* _WORKING DATA_:

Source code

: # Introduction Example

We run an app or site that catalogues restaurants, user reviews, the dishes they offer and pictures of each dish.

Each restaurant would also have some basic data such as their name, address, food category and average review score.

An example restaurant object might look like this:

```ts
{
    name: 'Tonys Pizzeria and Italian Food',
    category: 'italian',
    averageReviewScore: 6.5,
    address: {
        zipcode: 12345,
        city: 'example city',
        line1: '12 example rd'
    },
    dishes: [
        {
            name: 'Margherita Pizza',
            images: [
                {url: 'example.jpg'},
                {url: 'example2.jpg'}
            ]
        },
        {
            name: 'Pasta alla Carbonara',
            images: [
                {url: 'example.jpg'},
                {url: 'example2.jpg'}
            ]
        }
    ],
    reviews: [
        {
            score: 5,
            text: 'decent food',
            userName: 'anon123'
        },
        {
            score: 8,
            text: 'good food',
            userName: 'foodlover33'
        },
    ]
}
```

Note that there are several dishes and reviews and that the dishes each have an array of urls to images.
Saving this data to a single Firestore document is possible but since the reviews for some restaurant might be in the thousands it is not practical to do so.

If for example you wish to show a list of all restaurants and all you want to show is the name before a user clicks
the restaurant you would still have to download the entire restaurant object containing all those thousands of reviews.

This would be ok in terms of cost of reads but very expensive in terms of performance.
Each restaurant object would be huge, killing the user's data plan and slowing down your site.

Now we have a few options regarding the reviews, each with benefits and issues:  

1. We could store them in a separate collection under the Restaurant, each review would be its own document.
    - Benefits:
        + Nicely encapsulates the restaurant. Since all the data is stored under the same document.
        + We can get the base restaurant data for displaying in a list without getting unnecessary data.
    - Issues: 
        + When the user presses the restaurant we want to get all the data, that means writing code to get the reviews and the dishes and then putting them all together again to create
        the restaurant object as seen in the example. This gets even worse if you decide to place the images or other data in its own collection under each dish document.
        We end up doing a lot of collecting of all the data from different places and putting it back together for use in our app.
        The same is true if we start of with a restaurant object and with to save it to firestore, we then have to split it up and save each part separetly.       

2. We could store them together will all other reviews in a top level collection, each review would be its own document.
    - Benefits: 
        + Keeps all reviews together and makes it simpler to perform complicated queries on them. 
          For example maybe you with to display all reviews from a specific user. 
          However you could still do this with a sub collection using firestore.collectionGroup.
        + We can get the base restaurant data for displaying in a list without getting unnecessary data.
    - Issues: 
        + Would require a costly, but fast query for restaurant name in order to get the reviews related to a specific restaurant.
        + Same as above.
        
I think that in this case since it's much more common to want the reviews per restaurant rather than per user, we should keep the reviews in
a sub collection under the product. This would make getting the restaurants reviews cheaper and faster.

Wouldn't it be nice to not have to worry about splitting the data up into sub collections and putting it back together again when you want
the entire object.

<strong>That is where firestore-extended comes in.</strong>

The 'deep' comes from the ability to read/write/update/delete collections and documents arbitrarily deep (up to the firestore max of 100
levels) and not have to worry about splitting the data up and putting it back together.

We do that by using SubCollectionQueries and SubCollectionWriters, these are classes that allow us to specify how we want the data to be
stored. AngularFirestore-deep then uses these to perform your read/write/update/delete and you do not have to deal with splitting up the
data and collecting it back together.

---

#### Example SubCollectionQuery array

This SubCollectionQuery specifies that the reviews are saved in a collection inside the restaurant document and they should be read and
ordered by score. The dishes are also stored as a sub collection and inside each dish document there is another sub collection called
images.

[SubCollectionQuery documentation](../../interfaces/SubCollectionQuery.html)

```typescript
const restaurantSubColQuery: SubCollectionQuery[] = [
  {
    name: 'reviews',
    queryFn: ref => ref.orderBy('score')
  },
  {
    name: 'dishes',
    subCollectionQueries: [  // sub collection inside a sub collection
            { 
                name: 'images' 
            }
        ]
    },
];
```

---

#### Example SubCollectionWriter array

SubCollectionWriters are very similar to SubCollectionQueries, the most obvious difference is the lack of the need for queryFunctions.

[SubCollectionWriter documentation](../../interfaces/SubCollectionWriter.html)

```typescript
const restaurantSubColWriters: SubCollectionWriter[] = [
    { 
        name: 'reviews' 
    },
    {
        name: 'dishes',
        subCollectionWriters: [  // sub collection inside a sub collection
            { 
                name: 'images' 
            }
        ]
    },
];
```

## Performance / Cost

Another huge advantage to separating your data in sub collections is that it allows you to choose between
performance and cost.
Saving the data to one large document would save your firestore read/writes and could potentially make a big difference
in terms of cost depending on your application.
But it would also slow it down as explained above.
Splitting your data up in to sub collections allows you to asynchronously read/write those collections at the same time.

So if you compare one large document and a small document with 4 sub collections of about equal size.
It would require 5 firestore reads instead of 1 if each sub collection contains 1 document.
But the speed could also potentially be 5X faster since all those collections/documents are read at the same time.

* _WORK INSTRUCTION_:
Print exactly, and only, the lines beginning at the top of the listing and ending at the line with "Saving this data".

* _TASK OUTPUT_:
Source code

: # Introduction Example

We run an app or site that catalogues restaurants, user reviews, the dishes they offer and pictures of each dish.

Each restaurant would also have some basic data such as their name, address, food category and average review score.

An example restaurant object might look like this:

```ts
{
    name: 'Tonys Pizzeria and Italian Food',
    category: 'italian',
    averageReviewScore: 6.5,
    address: {
        zipcode: 12345,
        city: 'example city',
        line1: '12 example rd'
    },
    dishes: [
        {
            name: 'Margherita Pizza',
            images: [
                {url: 'example.jpg'},
                {url: 'example2.jpg'}
            ]
        },
        {
            name: 'Pasta alla Carbonara',
            images: [
                {url: 'example.jpg'},
                {url: 'example2.jpg'}
            ]
        }
    ],
    reviews: [
        {
            score: 5,
            text: 'decent food',
            userName: 'anon123'
        },
        {
            score: 8,
            text: 'good food',
            userName: 'foodlover33'
        },
    ]
}
```

Note that there are several dishes and reviews and that the dishes each have an array of urls to images.
Saving this data to a single Firestore document is possible but since the reviews for some restaurant might be in the thousands it is not practical to do so.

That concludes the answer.